━━━ DATA SECTION

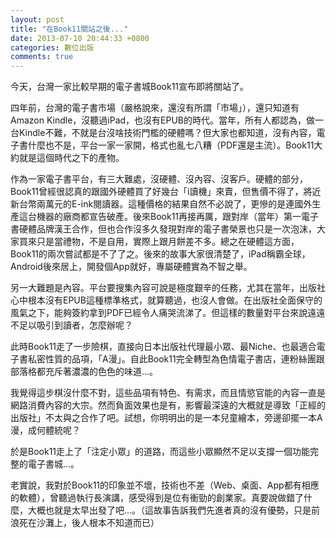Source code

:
 ```yaml
---
layout: post
title: "在Book11關站之後..."
date: 2013-07-10 20:44:33 +0800
categories: 數位出版
comments: true
---
```


今天，台灣一家比較早期的電子書城Book11宣布即將關站了。

四年前，台灣的電子書市場（嚴格說來，還沒有所謂「市場」），還只知道有Amazon Kindle，沒聽過iPad，也沒有EPUB的時代。當年，所有人都認為，做一台Kindle不難，不就是台沒啥技術門檻的硬體嗎？但大家也都知道，沒有內容，電子書什麼也不是，平台一家一家開，格式也亂七八糟（PDF還是主流）。Book11大約就是這個時代之下的產物。

<!-- more -->

作為一家電子書平台，有三大難處，沒硬體、沒內容、沒客戶。硬體的部分，Book11曾經很認真的跟國外硬體買了好幾台「i讀機」來賣，但售價不得了，將近新台幣兩萬元的E-ink閱讀器。這種價格的結果自然不必說了，更慘的是連國外生產這台機器的廠商都宣告破產。後來Book11再接再厲，跟對岸（當年）第一電子書硬體品牌漢王合作，但也合作沒多久發現對岸的電子書榮景也只是一次泡沫，大家買來只是當禮物，不是自用，實際上跟月餅差不多。總之在硬體這方面，Book11的兩次嘗試都是不了了之。後來的故事大家很清楚了，iPad稱霸全球，Android後來居上，開發個App就好，專屬硬體實為不智之舉。

另一大難題是內容。平台要搜集內容可說是極度艱辛的任務，尤其在當年，出版社心中根本沒有EPUB這種標準格式，就算聽過，也沒人會做。在出版社全面保守的風氣之下，能夠簽約拿到PDF已經令人痛哭流涕了。但這樣的數量對平台來說遠遠不足以吸引到讀者，怎麼辦呢？

此時Book11走了一步險棋，直接向日本出版社代理最小眾、最Niche、也最適合電子書私密性質的品項，「A漫」。自此Book11完全轉型為色情電子書店，連粉絲團跟部落格都充斥著濃濃的色色的味道...。

我覺得這步棋沒什麼不對，這些品項有特色、有需求，而且情慾官能的內容一直是網路消費內容的大宗。然而負面效果也是有，影響最深遠的大概就是導致「正經的出版社」不太與之合作了吧。試想，你明明出的是一本兒童繪本，旁邊卻擺一本A漫，成何體統呢？

於是Book11走上了「注定小眾」的道路，而這些小眾顯然不足以支撐一個功能完整的電子書城...。

老實說，我對於Book11的印象並不壞，技術也不差（Web、桌面、App都有相應的軟體），曾聽過執行長演講，感受得到是位有衝勁的創業家。真要說做錯了什麼，大概也就是太早出發了吧...。（這故事告訴我們先進者真的沒有優勢，只是前浪死在沙灘上，後人根本不知道而已）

━━━━━━

TASK TO COMPLETE
The records must be restated word for word, apart from any images.

ANSWER SECTION
Source code

:
 ```yaml
---
layout: post
title: "在Book11關站之後..."
date: 2013-07-10 20:44:33 +0800
categories: 數位出版
comments: true
---
```


今天，台灣一家比較早期的電子書城Book11宣布即將關站了。

四年前，台灣的電子書市場（嚴格說來，還沒有所謂「市場」），還只知道有Amazon Kindle，沒聽過iPad，也沒有EPUB的時代。當年，所有人都認為，做一台Kindle不難，不就是台沒啥技術門檻的硬體嗎？但大家也都知道，沒有內容，電子書什麼也不是，平台一家一家開，格式也亂七八糟（PDF還是主流）。Book11大約就是這個時代之下的產物。

<!-- more -->

作為一家電子書平台，有三大難處，沒硬體、沒內容、沒客戶。硬體的部分，Book11曾經很認真的跟國外硬體買了好幾台「i讀機」來賣，但售價不得了，將近新台幣兩萬元的E-ink閱讀器。這種價格的結果自然不必說了，更慘的是連國外生產這台機器的廠商都宣告破產。後來Book11再接再厲，跟對岸（當年）第一電子書硬體品牌漢王合作，但也合作沒多久發現對岸的電子書榮景也只是一次泡沫，大家買來只是當禮物，不是自用，實際上跟月餅差不多。總之在硬體這方面，Book11的兩次嘗試都是不了了之。後來的故事大家很清楚了，iPad稱霸全球，Android後來居上，開發個App就好，專屬硬體實為不智之舉。

另一大難題是內容。平台要搜集內容可說是極度艱辛的任務，尤其在當年，出版社心中根本沒有EPUB這種標準格式，就算聽過，也沒人會做。在出版社全面保守的風氣之下，能夠簽約拿到PDF已經令人痛哭流涕了。但這樣的數量對平台來說遠遠不足以吸引到讀者，怎麼辦呢？

此時Book11走了一步險棋，直接向日本出版社代理最小眾、最Niche、也最適合電子書私密性質的品項，「A漫」。自此Book11完全轉型為色情電子書店，連粉絲團跟部落格都充斥著濃濃的色色的味道...。

我覺得這步棋沒什麼不對，這些品項有特色、有需求，而且情慾官能的內容一直是網路消費內容的大宗。然而負面效果也是有，影響最深遠的大概就是導致「正經的出版社」不太與之合作了吧。試想，你明明出的是一本兒童繪本，旁邊卻擺一本A漫，成何體統呢？

於是Book11走上了「注定小眾」的道路，而這些小眾顯然不足以支撐一個功能完整的電子書城...。

老實說，我對於Book11的印象並不壞，技術也不差（Web、桌面、App都有相應的軟體），曾聽過執行長演講，感受得到是位有衝勁的創業家。真要說做錯了什麼，大概也就是太早出發了吧...。（這故事告訴我們先進者真的沒有優勢，只是前浪死在沙灘上，後人根本不知道而已）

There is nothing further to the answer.